Adiposity, Not Galectin-3, Is the Independent Causal Driver of Periodontitis: A Multivariable Mendelian Randomization Study

Objectives: Using Mendelian randomization (MR) to evaluate the causal relationships among circulating galectin-3 (Gal-3), obesity, and periodontitis, and to determine whether Gal-3 is an independent risk factor or a downstream metabolic biomarker. Materials and methods: Univariable Mendelian randomization (UVMR) was performed using genetic instruments for circulating Gal-3 (n = 21,758) and periodontitis (FinnGen R11, 24,570 cases and 390,928 controls). Multivariable Mendelian randomization (MVMR) was applied with adjustment for Body Mass Index (BMI) and Type 2 Diabetes Mellitus (T2DM). Finally, reverse Mendelian randomization was conducted to assess upstream causal effect of BMI on circulating Gal-3 levels. Results: In univariate Mendelian randomization, genetically predicted Gal-3 is nominally associated with increased risk of periodontitis (OR = 1.031, 95% CI: 1.003–1.059, P = 0.029). However, in multivariate Mendelian randomization adjusted for BMI and T2DM, direct effect of Gal-3 on periodontitis is diminished (OR = 1.017, 95% CI: 0.986–1.049, P = 0.277), while BMI retains robust independent causal effect (OR = 1.075, 95% CI: 1.027–1.126, P = 0.002). Reverse Mendelian randomization indicates suggestive positive causal direction: BMI increases levels of circulating Gal-3 (OR = 1.058, 95% CI: 0.998–1.121, P = 0.057).
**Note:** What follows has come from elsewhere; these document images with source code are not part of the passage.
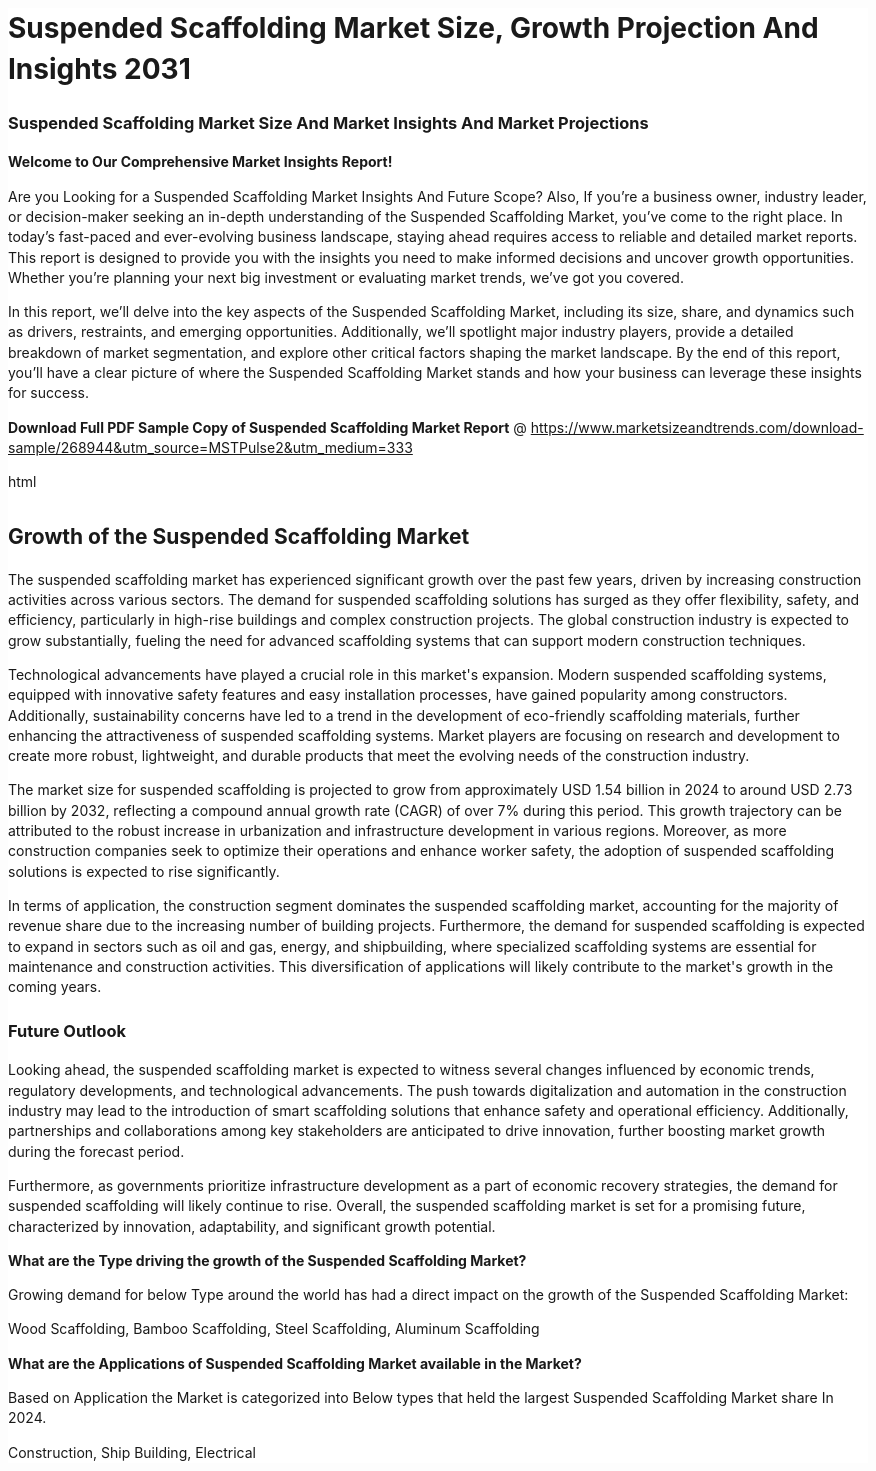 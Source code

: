 <h1>Suspended Scaffolding Market Size, Growth Projection And Insights 2031</h1><div class="" data-test-id=""><h3><span class="">Suspended Scaffolding Market Size And Market Insights And Market Projections</span></h3></div><div class="" data-test-id=""><p><strong>Welcome to Our Comprehensive Market Insights Report!</strong></p><p>Are you Looking for a Suspended Scaffolding Market Insights And Future Scope? Also, If you&rsquo;re a business owner, industry leader, or decision-maker seeking an in-depth understanding of the Suspended Scaffolding Market, you&rsquo;ve come to the right place. In today&rsquo;s fast-paced and ever-evolving business landscape, staying ahead requires access to reliable and detailed market reports. This report is designed to provide you with the insights you need to make informed decisions and uncover growth opportunities. Whether you&rsquo;re planning your next big investment or evaluating market trends, we&rsquo;ve got you covered.</p><p>In this report, we&rsquo;ll delve into the key aspects of the Suspended Scaffolding Market, including its size, share, and dynamics such as drivers, restraints, and emerging opportunities. Additionally, we&rsquo;ll spotlight major industry players, provide a detailed breakdown of market segmentation, and explore other critical factors shaping the market landscape. By the end of this report, you&rsquo;ll have a clear picture of where the Suspended Scaffolding Market stands and how your business can leverage these insights for success.</p><p><strong>Download Full PDF Sample Copy of Suspended Scaffolding Market Report</strong> @ <a href="https://www.marketsizeandtrends.com/download-sample/268944&utm_source=MSTPulse2&utm_medium=333" target="_blank">https://www.marketsizeandtrends.com/download-sample/268944&utm_source=MSTPulse2&utm_medium=333</a></p></div><div class="" data-test-id=""><p><span class="">html<div> <h2>Growth of the Suspended Scaffolding Market</h2> <p>The suspended scaffolding market has experienced significant growth over the past few years, driven by increasing construction activities across various sectors. The demand for suspended scaffolding solutions has surged as they offer flexibility, safety, and efficiency, particularly in high-rise buildings and complex construction projects. The global construction industry is expected to grow substantially, fueling the need for advanced scaffolding systems that can support modern construction techniques.</p> <p>Technological advancements have played a crucial role in this market's expansion. Modern suspended scaffolding systems, equipped with innovative safety features and easy installation processes, have gained popularity among constructors. Additionally, sustainability concerns have led to a trend in the development of eco-friendly scaffolding materials, further enhancing the attractiveness of suspended scaffolding systems. Market players are focusing on research and development to create more robust, lightweight, and durable products that meet the evolving needs of the construction industry.</p> <p><strong></strong></p> <p>The market size for suspended scaffolding is projected to grow from approximately USD 1.54 billion in 2024 to around USD 2.73 billion by 2032, reflecting a compound annual growth rate (CAGR) of over 7% during this period. This growth trajectory can be attributed to the robust increase in urbanization and infrastructure development in various regions. Moreover, as more construction companies seek to optimize their operations and enhance worker safety, the adoption of suspended scaffolding solutions is expected to rise significantly.</p> <p>In terms of application, the construction segment dominates the suspended scaffolding market, accounting for the majority of revenue share due to the increasing number of building projects. Furthermore, the demand for suspended scaffolding is expected to expand in sectors such as oil and gas, energy, and shipbuilding, where specialized scaffolding systems are essential for maintenance and construction activities. This diversification of applications will likely contribute to the market's growth in the coming years.</p> <h3>Future Outlook</h3> <p>Looking ahead, the suspended scaffolding market is expected to witness several changes influenced by economic trends, regulatory developments, and technological advancements. The push towards digitalization and automation in the construction industry may lead to the introduction of smart scaffolding solutions that enhance safety and operational efficiency. Additionally, partnerships and collaborations among key stakeholders are anticipated to drive innovation, further boosting market growth during the forecast period.</p> <p>Furthermore, as governments prioritize infrastructure development as a part of economic recovery strategies, the demand for suspended scaffolding will likely continue to rise. Overall, the suspended scaffolding market is set for a promising future, characterized by innovation, adaptability, and significant growth potential.</p></div></span></p><p><strong><span class="">What are the&nbsp;Type driving the growth of the Suspended Scaffolding Market?</span></strong></p></div><div class="" data-test-id=""><p><span class="">Growing demand for below Type around the world has had a direct impact on the growth of the Suspended Scaffolding Market:</span></p></div><div class="" data-test-id=""><p>Wood Scaffolding, Bamboo Scaffolding, Steel Scaffolding, Aluminum Scaffolding</p><p><span class=""><strong>What are the&nbsp;Applications&nbsp;of Suspended Scaffolding Market available in the Market?</strong></span></p></div><div class="" data-test-id=""><p><span class="">Based on Application the Market is categorized into Below types that held the largest Suspended Scaffolding Market share In 2024.</span></p></div><div class="" data-test-id=""><p><span class="">Construction, Ship Building, Electrical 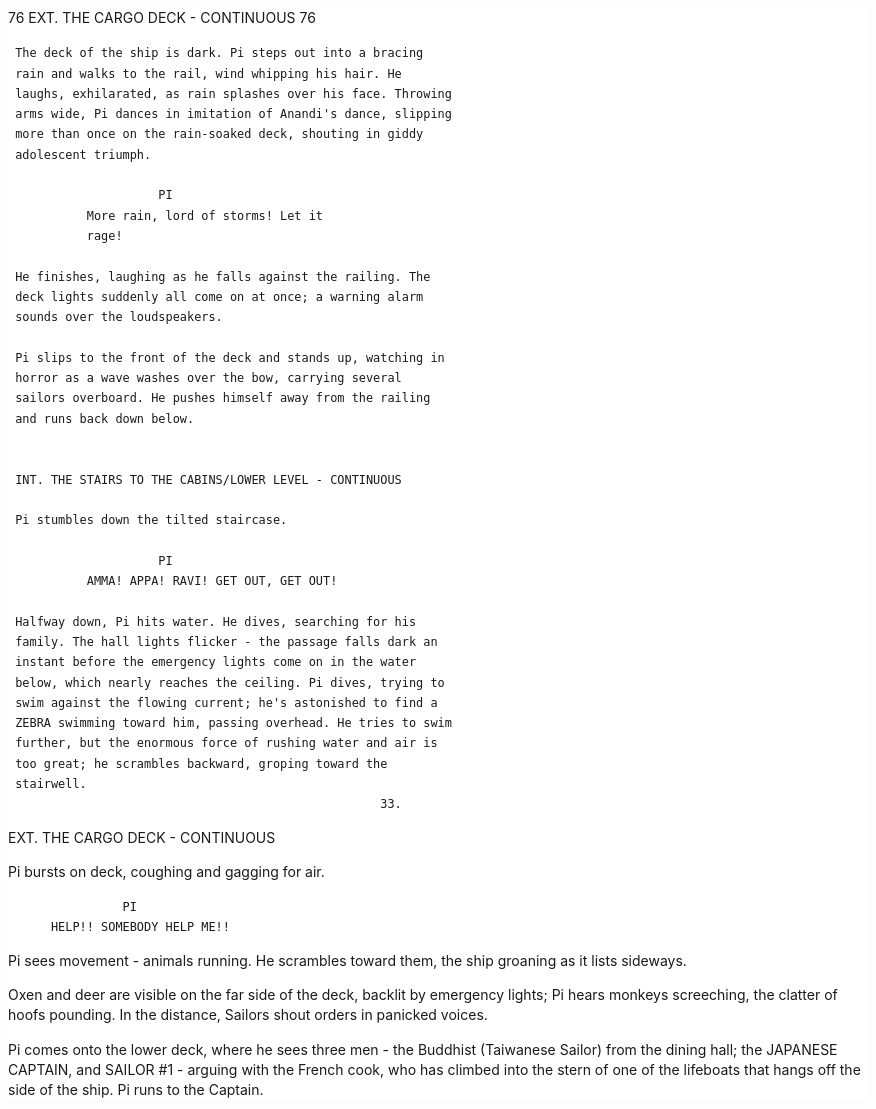 
76   EXT. THE CARGO DECK - CONTINUOUS                             76

     The deck of the ship is dark. Pi steps out into a bracing
     rain and walks to the rail, wind whipping his hair. He
     laughs, exhilarated, as rain splashes over his face. Throwing
     arms wide, Pi dances in imitation of Anandi's dance, slipping
     more than once on the rain-soaked deck, shouting in giddy
     adolescent triumph.

                         PI
               More rain, lord of storms! Let it
               rage!

     He finishes, laughing as he falls against the railing. The
     deck lights suddenly all come on at once; a warning alarm
     sounds over the loudspeakers.

     Pi slips to the front of the deck and stands up, watching in
     horror as a wave washes over the bow, carrying several
     sailors overboard. He pushes himself away from the railing
     and runs back down below.


     INT. THE STAIRS TO THE CABINS/LOWER LEVEL - CONTINUOUS

     Pi stumbles down the tilted staircase.

                         PI
               AMMA! APPA! RAVI! GET OUT, GET OUT!

     Halfway down, Pi hits water. He dives, searching for his
     family. The hall lights flicker - the passage falls dark an
     instant before the emergency lights come on in the water
     below, which nearly reaches the ceiling. Pi dives, trying to
     swim against the flowing current; he's astonished to find a
     ZEBRA swimming toward him, passing overhead. He tries to swim
     further, but the enormous force of rushing water and air is
     too great; he scrambles backward, groping toward the
     stairwell.
                                                        33.


EXT. THE CARGO DECK - CONTINUOUS

Pi bursts on deck, coughing and gagging for air.

                    PI
          HELP!! SOMEBODY HELP ME!!

Pi sees movement - animals running. He scrambles toward them,
the ship groaning as it lists sideways.

Oxen and deer are visible on the far side of the deck,
backlit by emergency lights; Pi hears monkeys screeching, the
clatter of hoofs pounding. In the distance, Sailors shout
orders in panicked voices.

Pi comes onto the lower deck, where he sees three men - the
Buddhist (Taiwanese Sailor) from the dining hall; the
JAPANESE CAPTAIN, and SAILOR #1 - arguing with the French
cook, who has climbed into the stern of one of the lifeboats
that hangs off the side of the ship. Pi runs to the Captain.

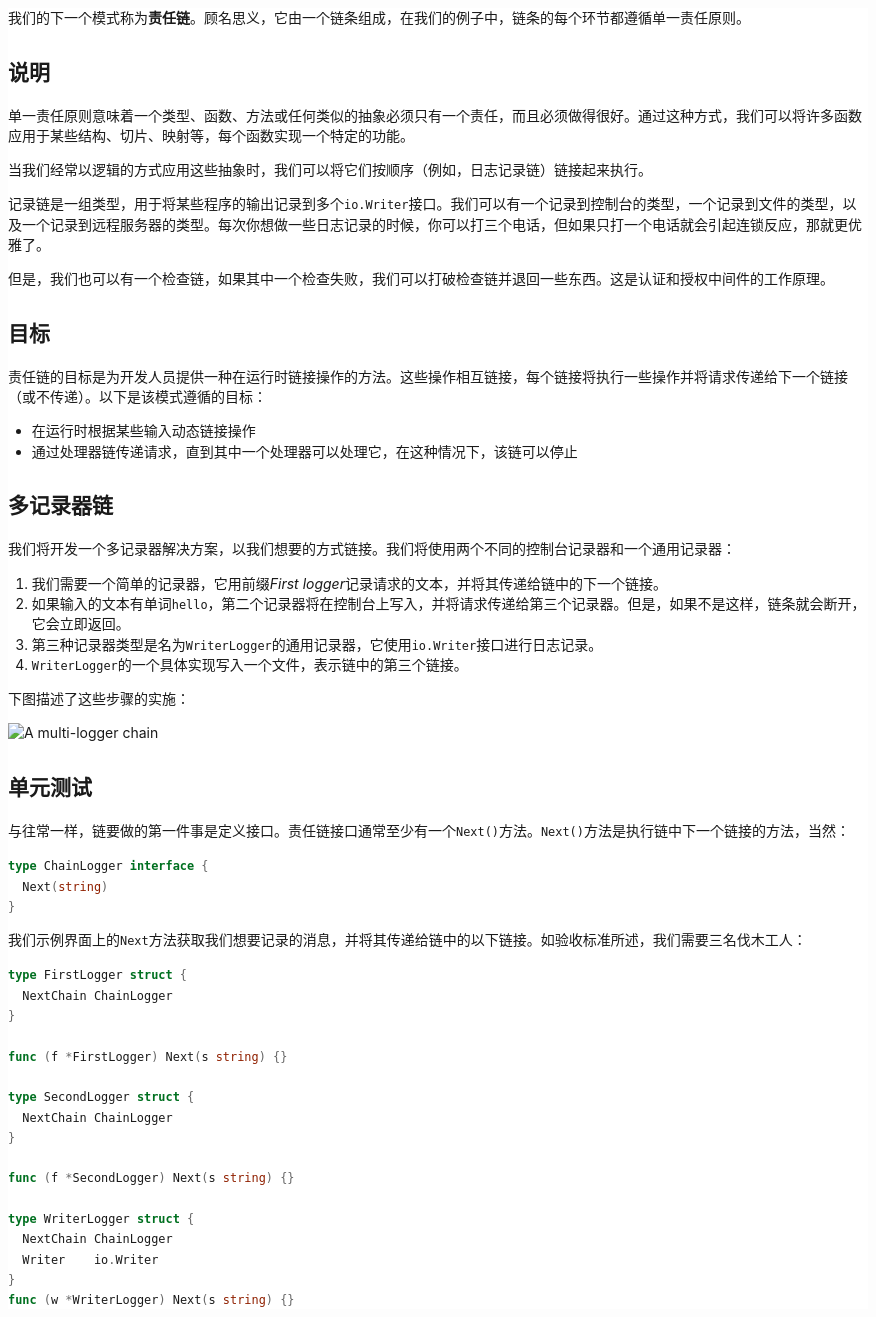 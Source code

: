 我们的下一个模式称为**责任链**。顾名思义，它由一个链条组成，在我们的例子中，链条的每个环节都遵循单一责任原则。

## 说明

单一责任原则意味着一个类型、函数、方法或任何类似的抽象必须只有一个责任，而且必须做得很好。通过这种方式，我们可以将许多函数应用于某些结构、切片、映射等，每个函数实现一个特定的功能。

当我们经常以逻辑的方式应用这些抽象时，我们可以将它们按顺序（例如，日志记录链）链接起来执行。

记录链是一组类型，用于将某些程序的输出记录到多个`io.Writer`接口。我们可以有一个记录到控制台的类型，一个记录到文件的类型，以及一个记录到远程服务器的类型。每次你想做一些日志记录的时候，你可以打三个电话，但如果只打一个电话就会引起连锁反应，那就更优雅了。

但是，我们也可以有一个检查链，如果其中一个检查失败，我们可以打破检查链并退回一些东西。这是认证和授权中间件的工作原理。

## 目标

责任链的目标是为开发人员提供一种在运行时链接操作的方法。这些操作相互链接，每个链接将执行一些操作并将请求传递给下一个链接（或不传递）。以下是该模式遵循的目标：

*   在运行时根据某些输入动态链接操作
*   通过处理器链传递请求，直到其中一个处理器可以处理它，在这种情况下，该链可以停止

## 多记录器链

我们将开发一个多记录器解决方案，以我们想要的方式链接。我们将使用两个不同的控制台记录器和一个通用记录器：

1.  我们需要一个简单的记录器，它用前缀*First logger*记录请求的文本，并将其传递给链中的下一个链接。
2.  如果输入的文本有单词`hello`，第二个记录器将在控制台上写入，并将请求传递给第三个记录器。但是，如果不是这样，链条就会断开，它会立即返回。
3.  第三种记录器类型是名为`WriterLogger`的通用记录器，它使用`io.Writer`接口进行日志记录。
4.  `WriterLogger`的一个具体实现写入一个文件，表示链中的第三个链接。

下图描述了这些步骤的实施：

![A multi-logger chain](graphics/B05557_05_03.jpg)

## 单元测试

与往常一样，链要做的第一件事是定义接口。责任链接口通常至少有一个`Next()`方法。`Next()`方法是执行链中下一个链接的方法，当然：

```go
type ChainLogger interface { 
  Next(string) 
} 

```

我们示例界面上的`Next`方法获取我们想要记录的消息，并将其传递给链中的以下链接。如验收标准所述，我们需要三名伐木工人：

```go
type FirstLogger struct { 
  NextChain ChainLogger 
} 

func (f *FirstLogger) Next(s string) {} 

type SecondLogger struct { 
  NextChain ChainLogger 
} 

func (f *SecondLogger) Next(s string) {} 

type WriterLogger struct { 
  NextChain ChainLogger 
  Writer    io.Writer 
} 
func (w *WriterLogger) Next(s string) {} 

```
Conclusions: Periodontitis is not independently causally related to circulating Gal-3. Association is mostly because of obesity-related confounding factors, meaning Gal-3 is downstream biomarker of systemic metabolism dysfunction as opposed to a periodontal pathogen. Clinical relevance: In patients with metabolic needs, periodontal prevention and treatment must be based on weight control and obesity, but not be focused on downstream Gal-3 mechanism.